Ralentir ou périr, l’économie de la décroissance


Ralentir ou périr, 

l’économie de la décroissance

 


 


Deux ans après notre première interview sur la décroissance, Timothée Parrique revient avec son premier livre  Ralentir ou périr. L’économie de la décroissance. Deux années pendant lesquelles l’idée a fait du chemin, non sans embûches.

« Ralentir ou périr », pourquoi ce titre ?

Si les rapports du GIEC avaient des titres, celui de 2022 aurait très bien pu s’appeler Ralentir ou périr. Les chiffres sont cauchemardesques et le consensus scientifique inébranlable. Ce que nous avons essayé de faire jusqu’à aujourd’hui n’a pas suffi ; il va falloir faire autre chose – et vite. J’espère que ce titre servira d’électrochoc pour réveiller un débat public qui n’a pas encore saisi l’ampleur du défi qui nous attend.

Si on entend beaucoup parler de décroissance, il est rare qu’elle soit définie correctement. Peut-être pourrions-nous commencer par cela : qu’est-ce que la décroissance ?

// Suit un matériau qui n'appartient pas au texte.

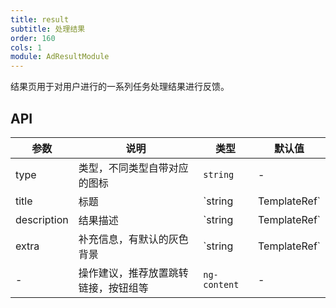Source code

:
 ```yaml
---
title: result
subtitle: 处理结果
order: 160
cols: 1
module: AdResultModule
---
```


结果页用于对用户进行的一系列任务处理结果进行反馈。

## API

参数 | 说明 | 类型 | 默认值
----|------|-----|------
type | 类型，不同类型自带对应的图标 | `string` | -
title | 标题 | `string | TemplateRef<any>` | -
description | 结果描述 | `string | TemplateRef<any>` | -
extra | 补充信息，有默认的灰色背景 | `string | TemplateRef<any>` | -
- | 操作建议，推荐放置跳转链接，按钮组等 | `ng-content` | -
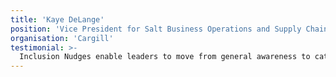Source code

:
 ```yaml
---
title: 'Kaye DeLange'
position: 'Vice President for Salt Business Operations and Supply Chain Leader,'
organisation: 'Cargill'
testimonial: >-
  Inclusion Nudges enable leaders to move from general awareness to catalyst agents for inclusion & diversity. The ideas are simple & immediately actionable.
---
```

La décroissance, c’est beaucoup de choses à la fois : une stratégie de transition, une mosaïque de pratiques, un courant de pensée, une théorie critique, et un domaine d’étude. En tant que phénomène concret, c’est une « réduction de la production et de la consommation pour alléger l’empreinte écologique planifiée démocratiquement dans un esprit de justice sociale et dans le souci du bien-être ».

Crédit : Hans Lucas via AFP

On peut donc déjà faire la différence entre une économie en décroissance (un phénomène macroéconomique : l’abaissement des niveaux de production et de consommation) et une économie de la décroissance (les valeurs et principes – autonomie, sollicitude, suffisance, sobriété, anticapitalisme, convivialité, etc. – associés à la décroissance comme paradigme). Dans la littérature spécialisée, la décroissance, c’est ces deux choses à la fois : un mouvement concret visant à ralentir l’économie et une transformation institutionnelle ayant pour objectif d’accompagner ce mouvement.

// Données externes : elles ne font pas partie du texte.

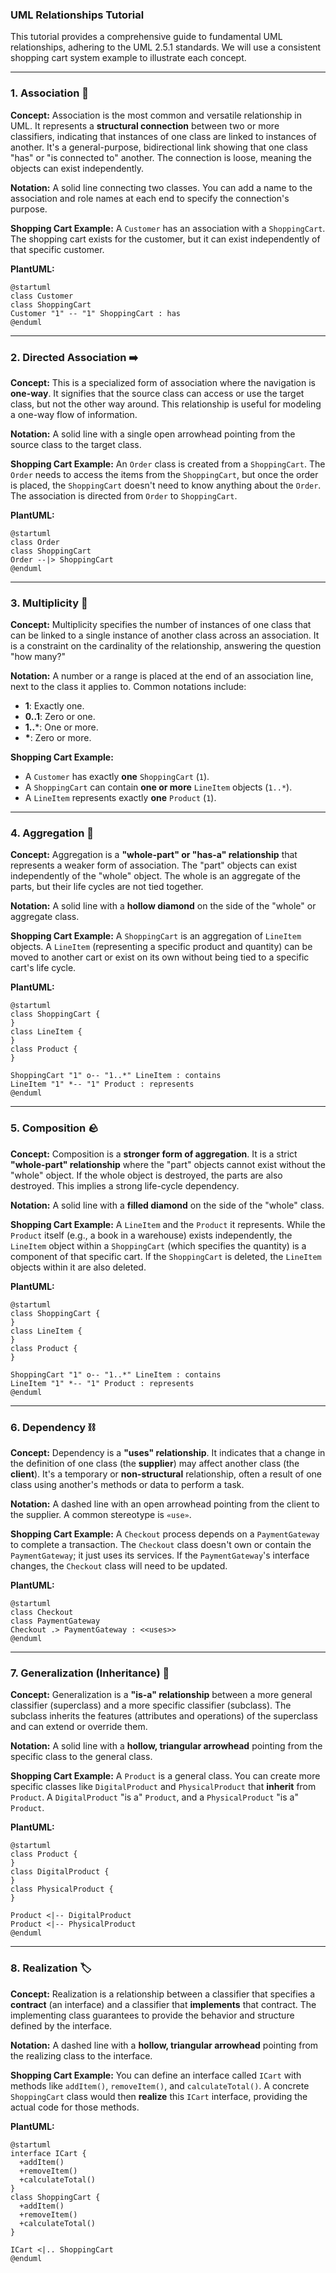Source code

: ### UML Relationships Tutorial

This tutorial provides a comprehensive guide to fundamental UML relationships, adhering to the UML 2.5.1 standards. We will use a consistent shopping cart system example to illustrate each concept.

-----

### 1\. Association 🛒

**Concept:** Association is the most common and versatile relationship in UML. It represents a **structural connection** between two or more classifiers, indicating that instances of one class are linked to instances of another. It's a general-purpose, bidirectional link showing that one class "has" or "is connected to" another. The connection is loose, meaning the objects can exist independently.

**Notation:** A solid line connecting two classes. You can add a name to the association and role names at each end to specify the connection's purpose.

**Shopping Cart Example:** A `Customer` has an association with a `ShoppingCart`. The shopping cart exists for the customer, but it can exist independently of that specific customer.

**PlantUML:**

```plantuml
@startuml
class Customer
class ShoppingCart
Customer "1" -- "1" ShoppingCart : has
@enduml
```

-----

### 2\. Directed Association ➡️

**Concept:** This is a specialized form of association where the navigation is **one-way**. It signifies that the source class can access or use the target class, but not the other way around. This relationship is useful for modeling a one-way flow of information.

**Notation:** A solid line with a single open arrowhead pointing from the source class to the target class.

**Shopping Cart Example:** An `Order` class is created from a `ShoppingCart`. The `Order` needs to access the items from the `ShoppingCart`, but once the order is placed, the `ShoppingCart` doesn't need to know anything about the `Order`. The association is directed from `Order` to `ShoppingCart`.

**PlantUML:**

```plantuml
@startuml
class Order
class ShoppingCart
Order --|> ShoppingCart
@enduml
```

-----

### 3\. Multiplicity 🔢

**Concept:** Multiplicity specifies the number of instances of one class that can be linked to a single instance of another class across an association. It is a constraint on the cardinality of the relationship, answering the question "how many?"

**Notation:** A number or a range is placed at the end of an association line, next to the class it applies to. Common notations include:

  * **1**: Exactly one.
  * **0..1**: Zero or one.
  * **1..**\*: One or more.
  * **\***: Zero or more.

**Shopping Cart Example:**

  * A `Customer` has exactly **one** `ShoppingCart` (`1`).
  * A `ShoppingCart` can contain **one or more** `LineItem` objects (`1..*`).
  * A `LineItem` represents exactly **one** `Product` (`1`).

-----

### 4\. Aggregation 💎

**Concept:** Aggregation is a **"whole-part" or "has-a" relationship** that represents a weaker form of association. The "part" objects can exist independently of the "whole" object. The whole is an aggregate of the parts, but their life cycles are not tied together.

**Notation:** A solid line with a **hollow diamond** on the side of the "whole" or aggregate class.

**Shopping Cart Example:** A `ShoppingCart` is an aggregation of `LineItem` objects. A `LineItem` (representing a specific product and quantity) can be moved to another cart or exist on its own without being tied to a specific cart's life cycle.

**PlantUML:**

```plantuml
@startuml
class ShoppingCart {
}
class LineItem {
}
class Product {
}

ShoppingCart "1" o-- "1..*" LineItem : contains
LineItem "1" *-- "1" Product : represents
@enduml
```

-----

### 5\. Composition 🪨

**Concept:** Composition is a **stronger form of aggregation**. It is a strict **"whole-part" relationship** where the "part" objects cannot exist without the "whole" object. If the whole object is destroyed, the parts are also destroyed. This implies a strong life-cycle dependency.

**Notation:** A solid line with a **filled diamond** on the side of the "whole" class.

**Shopping Cart Example:** A `LineItem` and the `Product` it represents. While the `Product` itself (e.g., a book in a warehouse) exists independently, the `LineItem` object within a `ShoppingCart` (which specifies the quantity) is a component of that specific cart. If the `ShoppingCart` is deleted, the `LineItem` objects within it are also deleted.

**PlantUML:**

```plantuml
@startuml
class ShoppingCart {
}
class LineItem {
}
class Product {
}

ShoppingCart "1" o-- "1..*" LineItem : contains
LineItem "1" *-- "1" Product : represents
@enduml
```

-----

### 6\. Dependency ⛓️

**Concept:** Dependency is a **"uses" relationship**. It indicates that a change in the definition of one class (the **supplier**) may affect another class (the **client**). It's a temporary or **non-structural** relationship, often a result of one class using another's methods or data to perform a task.

**Notation:** A dashed line with an open arrowhead pointing from the client to the supplier. A common stereotype is `«use»`.

**Shopping Cart Example:** A `Checkout` process depends on a `PaymentGateway` to complete a transaction. The `Checkout` class doesn't own or contain the `PaymentGateway`; it just uses its services. If the `PaymentGateway`'s interface changes, the `Checkout` class will need to be updated.

**PlantUML:**

```plantuml
@startuml
class Checkout
class PaymentGateway
Checkout .> PaymentGateway : <<uses>>
@enduml
```

-----

### 7\. Generalization (Inheritance) 🧬

**Concept:** Generalization is a **"is-a" relationship** between a more general classifier (superclass) and a more specific classifier (subclass). The subclass inherits the features (attributes and operations) of the superclass and can extend or override them.

**Notation:** A solid line with a **hollow, triangular arrowhead** pointing from the specific class to the general class.

**Shopping Cart Example:** A `Product` is a general class. You can create more specific classes like `DigitalProduct` and `PhysicalProduct` that **inherit** from `Product`. A `DigitalProduct` "is a" `Product`, and a `PhysicalProduct` "is a" `Product`.

**PlantUML:**

```plantuml
@startuml
class Product {
}
class DigitalProduct {
}
class PhysicalProduct {
}

Product <|-- DigitalProduct
Product <|-- PhysicalProduct
@enduml
```

-----

### 8\. Realization 🏷️

**Concept:** Realization is a relationship between a classifier that specifies a **contract** (an interface) and a classifier that **implements** that contract. The implementing class guarantees to provide the behavior and structure defined by the interface.

**Notation:** A dashed line with a **hollow, triangular arrowhead** pointing from the realizing class to the interface.

**Shopping Cart Example:** You can define an interface called `ICart` with methods like `addItem()`, `removeItem()`, and `calculateTotal()`. A concrete `ShoppingCart` class would then **realize** this `ICart` interface, providing the actual code for those methods.

**PlantUML:**

```plantuml
@startuml
interface ICart {
  +addItem()
  +removeItem()
  +calculateTotal()
}
class ShoppingCart {
  +addItem()
  +removeItem()
  +calculateTotal()
}

ICart <|.. ShoppingCart
@enduml
```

Décroissance jusqu’où ? Pour tout le monde ?

La décroissance est un réajustement de la taille de l’économie en fonction de la capacité de charge des écosystèmes. On regarde à quel point on a dépassé les limites planétaires, et on réajuste à la baisse jusqu’à ce que le métabolisme biophysique de notre économie atteigne une taille qui soit soutenable. La « théorie du donut » de Kate Raworth donne une bonne représentation visuelle de ce retour à l’équilibre : il faut ramener tout ce qui dépasse en rouge dans la zone verte. On pourra sûrement atténuer une partie de ces pressions environnementales en développant de meilleures techniques de production, mais on n’arrivera pas à faire tenir l’économie dans sa taille actuelle (et encore moins une économie en croissance) dans la zone verte, « l’espace sûr et juste pour l’humanité ».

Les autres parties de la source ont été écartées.